Advancing ECG Diagnosis Using Reinforcement Learning on Global Waveform Variations Related to P Wave and PR Interval
This work addresses the challenge of generalizable ECG diagnosis for cardiac patients, though it appears incremental as it applies an existing reinforcement learning method to ECG data.
The paper tackled the problem of reliably diagnosing cardiac conditions from ECG signals by applying Q-learning reinforcement learning to detect P waves and measure PR intervals across diverse populations, achieving 90.4% accuracy on 71,672 beat samples with a classification time of 0.04 seconds.

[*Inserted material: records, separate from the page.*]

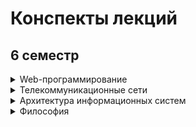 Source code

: # Конспекты лекций 
## 6 семестр
<details>
  <summary>Web-программирование</summary>
  
* [01 HTTP и web-серверы](https://github.com/castlesofplacebo/itmo-lectures/blob/master/web%20(6th%20semester)/01_lec.pdf)
* [02 Подходы к разработке web-приложений](https://github.com/castlesofplacebo/itmo-lectures/blob/master/web%20(6th%20semester)/02_lec.pdf)

</details>
<details>
  <summary>Телекоммуникационные сети</summary>
  
* [01 Модель OSI](https://github.com/castlesofplacebo/itmo-lectures/blob/master/networks/01_lec.pdf)
* [02 Физический уровень](https://github.com/castlesofplacebo/itmo-lectures/blob/master/networks/02_lec.pdf)
* [03 Ethernet](https://github.com/castlesofplacebo/itmo-lectures/blob/master/networks/03_lec.pdf)

</details>
<details>
  <summary>Архитектура информационных систем</summary>
  
* [01 Введение. Информационные системы](https://github.com/castlesofplacebo/itmo-lectures/blob/master/IS%20architecture/lec_01.pdf)

</details>
<details>
  <summary>Философия</summary>
  
* [01 Введение. Что изучает философия?](https://github.com/castlesofplacebo/itmo-lectures/blob/master/philosophy/01.pdf)
* [02 Теории истинности](https://github.com/castlesofplacebo/itmo-lectures/blob/master/philosophy/02.pdf)
* [02 (практика) Размышления о первой философии Декарта](https://github.com/castlesofplacebo/itmo-lectures/blob/master/philosophy/02pr.pdf)
* [03 Парменид](https://github.com/castlesofplacebo/itmo-lectures/blob/master/philosophy/03.pdf)
* [04 История онтологии](https://github.com/castlesofplacebo/itmo-lectures/blob/master/philosophy/04.pdf)
* [04 (практика) Нагель и Плейс](https://github.com/castlesofplacebo/itmo-lectures/blob/master/philosophy/04pr.pdf)
* [05 (практика) Обобщение](https://github.com/castlesofplacebo/itmo-lectures/blob/master/philosophy/05pr.pdf)
* [06 Обобщение](https://github.com/castlesofplacebo/itmo-lectures/blob/master/philosophy/06.pdf)

</details>
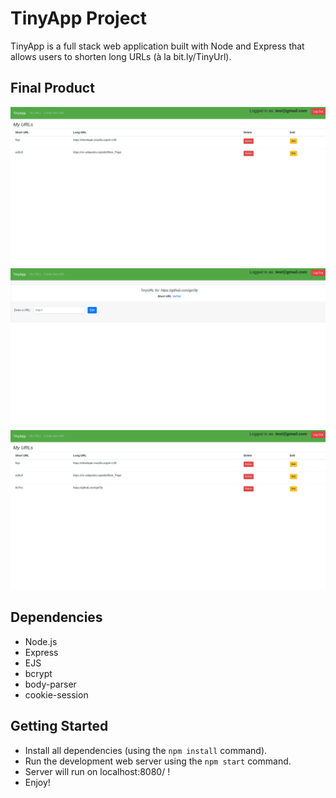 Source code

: # TinyApp Project

TinyApp is a full stack web application built with Node and Express that allows users to shorten long URLs (à la bit.ly/TinyUrl).

## Final Product
!["User Index"](https://github.com/girOly/tinyapp/blob/master/tinyapp%20-%20photos/index.png?raw=true)
!["Creating a Shortened URL"](https://github.com/girOly/tinyapp/blob/master/tinyapp%20-%20photos/create.png?raw=true)
!["Index after generated URL"](https://github.com/girOly/tinyapp/blob/master/tinyapp%20-%20photos/index1.png?raw=true)

## Dependencies

- Node.js
- Express
- EJS
- bcrypt
- body-parser
- cookie-session

## Getting Started

- Install all dependencies (using the `npm install` command).
- Run the development web server using the `npm start` command.
- Server will run on localhost:8080/ !
- Enjoy!
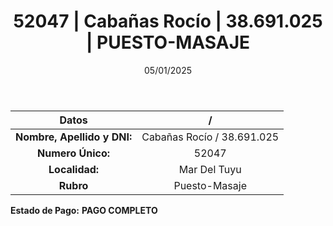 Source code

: ﻿---
title: 52047 | Cabañas Rocío | 38.691.025 | PUESTO-MASAJE
date: 05/01/2025
draft: false
tags: ['mar-del-tuyu', 'titular', 'puesto-masaje']
---

|          **Datos**          |  /  |
|:---------------------------:|:---:|
| **Nombre, Apellido y DNI:** | Cabañas Rocío / 38.691.025 |
|      **Numero Único:**      | 52047 |
|        **Localidad:**       | Mar Del Tuyu |
|          **Rubro**          | Puesto-Masaje |

**Estado de Pago:** **PAGO COMPLETO**
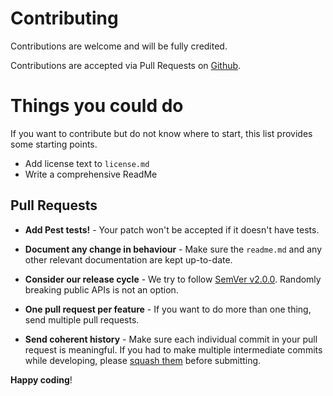 # Contributing

Contributions are welcome and will be fully credited.

Contributions are accepted via Pull Requests on [Github](https://github.com/rrr/dev-stack).

# Things you could do
If you want to contribute but do not know where to start, this list provides some starting points.
- Add license text to `license.md`
- Write a comprehensive ReadMe

## Pull Requests

- **Add Pest tests!** - Your patch won't be accepted if it doesn't have tests.

- **Document any change in behaviour** - Make sure the `readme.md` and any other relevant documentation are kept up-to-date.

- **Consider our release cycle** - We try to follow [SemVer v2.0.0](http://semver.org/). Randomly breaking public APIs is not an option.

- **One pull request per feature** - If you want to do more than one thing, send multiple pull requests.

- **Send coherent history** - Make sure each individual commit in your pull request is meaningful. If you had to make multiple intermediate commits while developing, please [squash them](http://www.git-scm.com/book/en/v2/Git-Tools-Rewriting-History#Changing-Multiple-Commit-Messages) before submitting.


**Happy coding**!

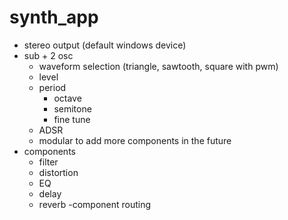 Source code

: # synth_app
- stereo output (default windows device)
- sub + 2 osc 
    - waveform selection (triangle, sawtooth, square with pwm)
    - level
    - period
        - octave
        - semitone
        - fine tune
    - ADSR
    - modular to add more components in the future
- components
    - filter
    - distortion
    - EQ
    - delay
    - reverb
-component routing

The reliable diagnosis of cardiac conditions through electrocardiogram (ECG) analysis critically depends on accurately detecting P waves and measuring the PR interval. However, achieving consistent and generalizable diagnoses across diverse populations presents challenges due to the inherent global variations observed in ECG signals. This paper is focused on applying the Q learning reinforcement algorithm to the various ECG datasets available in the PhysioNet/Computing in Cardiology Challenge (CinC). Five ECG beats, including Normal Sinus Rhythm, Atrial Flutter, Atrial Fibrillation, 1st Degree Atrioventricular Block, and Left Atrial Enlargement, are included to study variations of P waves and PR Interval on Lead II and Lead V1. Q-Agent classified 71,672 beat samples in 8,867 patients with an average accuracy of 90.4% and only 9.6% average hamming loss over misclassification. The average classification time at the 100th episode containing around 40,000 samples is 0.04 seconds. An average training reward of 344.05 is achieved at an alpha, gamma, and SoftMax temperature rate of 0.001, 0.9, and 0.1, respectively.